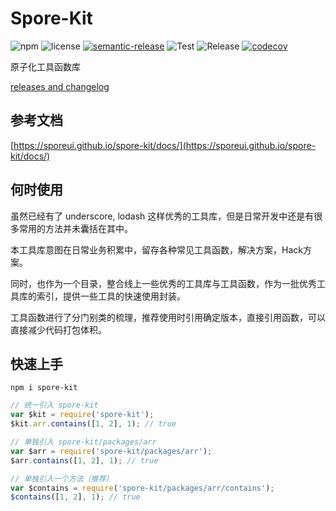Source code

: # Spore-Kit

![npm](https://img.shields.io/npm/v/@spore-ui/kit)
![license](https://img.shields.io/npm/l/@spore-ui/kit)
[![semantic-release](https://img.shields.io/badge/%20%20%F0%9F%93%A6%F0%9F%9A%80-semantic--release-e10079.svg)](https://github.com/semantic-release/semantic-release)
![Test](https://github.com/SporeUI/spore-kit/actions/workflows/test.yml/badge.svg)
![Release](https://github.com/SporeUI/spore-kit/actions/workflows/release.yml/badge.svg)
[![codecov](https://codecov.io/gh/SporeUI/spore-kit/branch/master/graph/badge.svg)](https://codecov.io/gh/SporeUI/spore-kit)

原子化工具函数库

[releases and changelog](https://github.com/SporeUI/spore-kit/releases)

## 参考文档

[https://sporeui.github.io/spore-kit/docs/](https://sporeui.github.io/spore-kit/docs/)

## 何时使用

虽然已经有了 underscore, lodash 这样优秀的工具库，但是日常开发中还是有很多常用的方法并未囊括在其中。

本工具库意图在日常业务积累中，留存各种常见工具函数，解决方案，Hack方案。

同时，也作为一个目录，整合线上一些优秀的工具库与工具函数，作为一批优秀工具库的索引，提供一些工具的快速使用封装。

工具函数进行了分门别类的梳理，推荐使用时引用确定版本，直接引用函数，可以直接减少代码打包体积。

## 快速上手

```shell
npm i spore-kit
```

```javascript
// 统一引入 spore-kit
var $kit = require('spore-kit');
$kit.arr.contains([1, 2], 1); // true

// 单独引入 spore-kit/packages/arr
var $arr = require('spore-kit/packages/arr');
$arr.contains([1, 2], 1); // true

// 单独引入一个方法（推荐）
var $contains = require('spore-kit/packages/arr/contains');
$contains([1, 2], 1); // true
```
#####
Pictures are to be omitted; set down the rest of the entries exactly as given.

_Solution to this problem_:
Source code

: # Spore-Kit

![npm](https://img.shields.io/npm/v/@spore-ui/kit)
![license](https://img.shields.io/npm/l/@spore-ui/kit)
[![semantic-release](https://img.shields.io/badge/%20%20%F0%9F%93%A6%F0%9F%9A%80-semantic--release-e10079.svg)](https://github.com/semantic-release/semantic-release)
![Test](https://github.com/SporeUI/spore-kit/actions/workflows/test.yml/badge.svg)
![Release](https://github.com/SporeUI/spore-kit/actions/workflows/release.yml/badge.svg)
[![codecov](https://codecov.io/gh/SporeUI/spore-kit/branch/master/graph/badge.svg)](https://codecov.io/gh/SporeUI/spore-kit)

原子化工具函数库

[releases and changelog](https://github.com/SporeUI/spore-kit/releases)

## 参考文档

[https://sporeui.github.io/spore-kit/docs/](https://sporeui.github.io/spore-kit/docs/)

## 何时使用

虽然已经有了 underscore, lodash 这样优秀的工具库，但是日常开发中还是有很多常用的方法并未囊括在其中。

本工具库意图在日常业务积累中，留存各种常见工具函数，解决方案，Hack方案。

同时，也作为一个目录，整合线上一些优秀的工具库与工具函数，作为一批优秀工具库的索引，提供一些工具的快速使用封装。

工具函数进行了分门别类的梳理，推荐使用时引用确定版本，直接引用函数，可以直接减少代码打包体积。

## 快速上手

```shell
npm i spore-kit
```

```javascript
// 统一引入 spore-kit
var $kit = require('spore-kit');
$kit.arr.contains([1, 2], 1); // true

// 单独引入 spore-kit/packages/arr
var $arr = require('spore-kit/packages/arr');
$arr.contains([1, 2], 1); // true

// 单独引入一个方法（推荐）
var $contains = require('spore-kit/packages/arr/contains');
$contains([1, 2], 1); // true
```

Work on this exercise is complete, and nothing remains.